“Oggi abbiamo preso quattro schiaffi”. Davide Tardozzi si tiene lontano dalla ricerca di assoluzioni e, da ex pilota, prende in considerazione solo ciò che nelle corse conta davvero: i numeri. Numeri che dicono che la Ducati, per la prima volta dopo 89 GP, è giù dal podio, con il primo dei suoi piloti, Fabio Di Giannantonio, che è solo sesto. Ma Davide Tardozzi è uno che mastica pane e corse di motociclette da troppo tempo per non sapere che non è certo questo il tempo dei bilanci. “Arriveranno piste che diranno quali saranno i reali valori – continua - a parte il Brasile, che è nuova, io credo che Austin, Qatar e Jerez restituiranno una misura più reale”. Insomma, in Ducati nessuno si strappa i capelli, nessuno fa drammi dopo questo primo fine settimana e nessuno, contestualmente, ha intenzione di ignorare il segnale che comunque è arrivato: non ci si più permettere di gestire il vantaggio tecnico”.
“Non bisogna tenere più niente nei cassetti e tirare fuori tutto quello che c'è – avverte Tardozzi – Gigi Dall’Igna lo sa molto bene e il nostro dovere è quello mettere i piloti Ducati nella condizione di giocarsi il podio.

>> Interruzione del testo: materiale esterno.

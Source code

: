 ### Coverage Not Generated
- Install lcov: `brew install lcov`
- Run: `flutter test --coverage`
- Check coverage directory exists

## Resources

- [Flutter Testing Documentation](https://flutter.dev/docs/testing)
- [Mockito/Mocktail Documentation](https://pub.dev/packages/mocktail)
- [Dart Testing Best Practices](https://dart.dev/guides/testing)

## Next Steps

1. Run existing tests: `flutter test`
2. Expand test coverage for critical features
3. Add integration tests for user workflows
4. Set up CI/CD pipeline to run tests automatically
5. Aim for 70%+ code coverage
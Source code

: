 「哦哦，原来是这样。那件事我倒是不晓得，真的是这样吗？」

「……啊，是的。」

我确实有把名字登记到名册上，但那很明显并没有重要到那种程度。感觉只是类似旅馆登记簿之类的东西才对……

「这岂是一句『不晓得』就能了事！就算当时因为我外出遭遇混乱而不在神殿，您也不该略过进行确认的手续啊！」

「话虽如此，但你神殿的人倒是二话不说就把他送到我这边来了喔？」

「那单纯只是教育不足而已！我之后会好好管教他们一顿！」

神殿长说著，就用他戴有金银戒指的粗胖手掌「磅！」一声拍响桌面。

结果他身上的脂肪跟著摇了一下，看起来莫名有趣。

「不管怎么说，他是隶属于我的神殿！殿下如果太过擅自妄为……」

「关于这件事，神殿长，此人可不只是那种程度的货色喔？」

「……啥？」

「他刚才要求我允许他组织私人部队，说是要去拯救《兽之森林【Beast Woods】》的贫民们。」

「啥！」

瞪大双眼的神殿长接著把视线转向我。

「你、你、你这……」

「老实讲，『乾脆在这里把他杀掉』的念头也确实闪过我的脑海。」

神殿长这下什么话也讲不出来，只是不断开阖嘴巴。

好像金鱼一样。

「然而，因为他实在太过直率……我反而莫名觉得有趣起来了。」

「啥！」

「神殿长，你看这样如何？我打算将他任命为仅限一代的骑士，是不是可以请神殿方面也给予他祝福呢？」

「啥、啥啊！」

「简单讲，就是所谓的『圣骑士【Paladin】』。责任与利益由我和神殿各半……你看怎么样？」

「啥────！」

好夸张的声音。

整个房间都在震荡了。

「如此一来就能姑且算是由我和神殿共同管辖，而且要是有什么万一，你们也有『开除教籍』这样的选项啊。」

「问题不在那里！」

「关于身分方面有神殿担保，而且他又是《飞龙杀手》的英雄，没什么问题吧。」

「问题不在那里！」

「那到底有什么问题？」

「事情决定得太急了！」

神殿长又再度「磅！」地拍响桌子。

Qui qualcosa è cambiato rispetto a domenica scorsa, quando abbiamo fatto molto bene nei test, per cui le performance di tutte le Ducati hanno patito: c'è una componente pista che ha influito sulle nostre, dovremo capire e valute bene anche per il futuro”. Insomma, l’out di Marc Marquez, che si è ritrovato con la gomma a terra e il cerchio piegato, non è certo ciò che preoccupa nel box del Team Lenovo al di là del rammarico per un episodio sfortunato e comunque da chiarire. L’ha lasciato intendere anche lo stesso Marc Marquez ai microfoni di Sky, lasciandosi scappare una frase che dice più di troppi altri commenti: “il mio obiettivo era finire la gara quando sono uscito, ma comunque un secondo posto era possibile”. Il problema alla gomma è stato solo l’ultimo – quello decisivo – di una serie che non gli stava permettendo di guidare come sa fare e, a quanto pare, neanche di ambire veramente alla vittoria.
“E’ andata bene che non sono voltato – ha detto un Marc Marquez che, ironia della sorte, ‘è ritrovato con la gomma bucata anche sullo scooter che l’ha riportato al box dopo il ritiro – eravamo alla curva 4 e sarebbe stato pericoloso. Non so dire se si è rotto prima il cerchio o si sia bucata prima la gomma, io ho sentito tutto insieme, quando ho toccato il cordolo. Oggi abbiamo sofferto, ma alla fine della gara mi sentivo pronto per arrivare a giocarmela fino al secondo posto. La mia sensazione è che in un weekend dove io non mi sono trovato bene non ero lontano". Ammette senza problemi, quindi, di non essersi trovato benissimo, ma guarda l’aspetto positivo: essere lì anche quando le sensazioni non sono delle migliori. Non può essere un fine settimana del tutto particolare a Buriram a confermare o meno se nel box ci sarà da preoccuparsi, anzi.
E’ in qualche modo la stessa cosa che riesce a dire anche Pecco Bagnaia, che – sempre ai microfoni di Sky – ostenta ottimismo.. "Sono stato l'ultimo della Ducati, quindi sono stato quello che ha performato peggio – ammetta - Ho cercato di controllare dall'inizio e non ho praticamente spinto per cercare di avere gomma alla fine. Ma gli ultimi giri li ho comunque fatti sgommando anche in quinta. Marc avrebbe fatto podio: stava spingendo oltre ed è successo quello che è successo. Se ai test mi avessero chiesto qual era il nostro obiettivo avrei detto top 3, quindi dobbiamo capire. L'unica cosa diversa rispetto ai test è la gomma Pirelli in pista dopo Moto2 e Moto3, ma non può essere una scusante. E’ stata una gara un po ' a sé, difficile pensare che il livello della Ducati sia questo. Io ci credo, alla prossima gara in Brasile, su un nuovo circuito, sono convinto che la Ducati tornerà dove deve stare".